US Vice President JD Vance will visit Armenia and Azerbaijan this week to push a Washington-brokered peace agreement that could transform energy and trade routes in the strategic South Caucasus region.

His two-day trip to Armenia, which begins later on Monday, comes just six months after the Armenian and Azerbaijani leaders signed an agreement at the White House seen as the first step towards peace after nearly 40 years of war.

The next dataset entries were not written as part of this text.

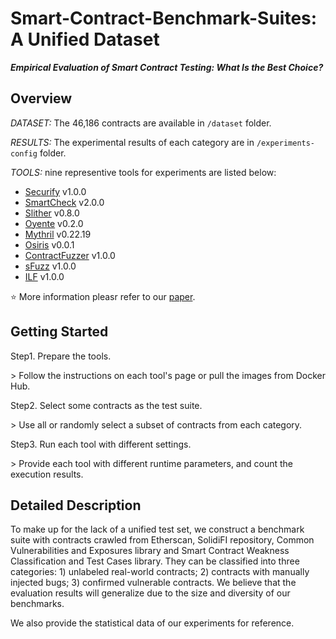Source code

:# Smart-Contract-Benchmark-Suites: A Unified Dataset
***Empirical Evaluation of Smart Contract Testing: What Is the Best Choice?***


## Overview
*DATASET:* The 46,186 contracts are available in `/dataset` folder.

*RESULTS:* The experimental results of each category are in `/experiments-config` folder.

*TOOLS:* nine representive tools for experiments are listed below:
* [Securify](https://github.com/eth-sri/securify) v1.0.0
* [SmartCheck](https://github.com/smartdec/smartcheck) v2.0.0
* [Slither](https://github.com/crytic/slither) v0.8.0
* [Oyente](https://github.com/enzymefinance/oyente) v0.2.0
* [Mythril](https://github.com/ConsenSys/mythril) v0.22.19
* [Osiris](https://github.com/christoftorres/Osiris) v0.0.1
* [ContractFuzzer](https://github.com/gongbell/ContractFuzzer) v1.0.0
* [sFuzz](https://github.com/duytai/sFuzz) v1.0.0
* [ILF](https://github.com/eth-sri/ilf) v1.0.0

:star: More information pleasr refer to our [paper]().


## Getting Started
Step1. Prepare the tools.

\> Follow the instructions on each tool's page or pull the images from Docker Hub.

Step2. Select some contracts as the test suite.

\> Use all or randomly select a subset of contracts from each category.

Step3. Run each tool with different settings.

\> Provide each tool with different runtime parameters, and count the execution results.



## Detailed Description
To make up for the lack of a unified test set, we construct a benchmark suite with contracts crawled from Etherscan, SolidiFI repository, Common Vulnerabilities and Exposures library and Smart Contract Weakness Classification and Test Cases library. They can be classified into three categories: 1) unlabeled real-world contracts; 2) contracts with manually injected bugs; 3) confirmed vulnerable contracts. We believe that the evaluation results will generalize due to the size and diversity of our benchmarks.

We also provide the statistical data of our experiments for reference.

Vance, the first US vice president to visit Armenia, is seeking to advance the Trump Route for International Peace and Prosperity (TRIPP), a proposed 43-kilometre (27-mile) corridor that would run across southern Armenia and give Azerbaijan a direct route to its exclave ‌of Nakhchivan ‌and in turn to Türkiye, Baku's close ally.

"Vance's visit should ‌serve ⁠to reaffirm the ‌US's commitment to seeing the Trump Route through," said Joshua Kucera, a senior South Caucasus analyst at Crisis Group.

"In a region like the Caucasus, even a small amount of attention from the US can make a significant impact."

The Armenian government said on Monday that Vance would hold talks with Prime Minister Nikol Pashinyan and that both men would then make statements, without elaborating.

Vance will then visit Azerbaijan on Wednesday and Thursday, the White House has said.

Under the agreement signed last year, ⁠a private US firm, the TRIPP Development Company, has been granted exclusive rights to develop the proposed corridor, with Yerevan ‌retaining full sovereignty over its borders, customs, taxation and security.

The ‍route would better connect Asia to Europe ‍while - crucially for Washington - bypassing Russia and Iran at a time when Western countries are ‍keen on diversifying energy and trade routes away from Russia due to its war in Ukraine.

Russia has traditionally viewed the South Caucasus as part of its sphere of influence but has seen its clout there diminish as it is distracted by the war in Ukraine.

Securing US access to supplies of critical minerals is also likely to be a key focus of Vance's visit.

TRIPP could prove a key transit corridor for the vast mineral wealth of ⁠Central Asia - including uranium, copper, gold and rare earths - to Western markets.

CLOSED BORDERS, BITTER RIVALS

In Soviet times the South Caucasus was criss-crossed by railways and oil pipelines until a series of wars beginning in the 1980s disrupted energy routes and shuttered the border between Armenia and Türkiye, Azerbaijan's key regional ally.

Armenia and Azerbaijan were locked in bitter conflict for nearly four decades, primarily over the mountainous region of Nagorno-Karabakh, an internationally recognized part of Azerbaijan that broke away from Baku's control as the Soviet Union fell apart in 1991.

Azerbaijan and Armenia fought two wars over Karabakh before Baku finally took it back in 2023. Karabakh's entire ethnic Armenian population of around 100,000 people fled to Armenia. The two neighbors have made progress in recent months on normalizing relations, including restarting ‌some energy shipments.

But major hurdles remain to full and lasting peace, including a demand by Azerbaijan that Armenia change its constitution to remove what Baku says contains implicit claims on Azerbaijani territory.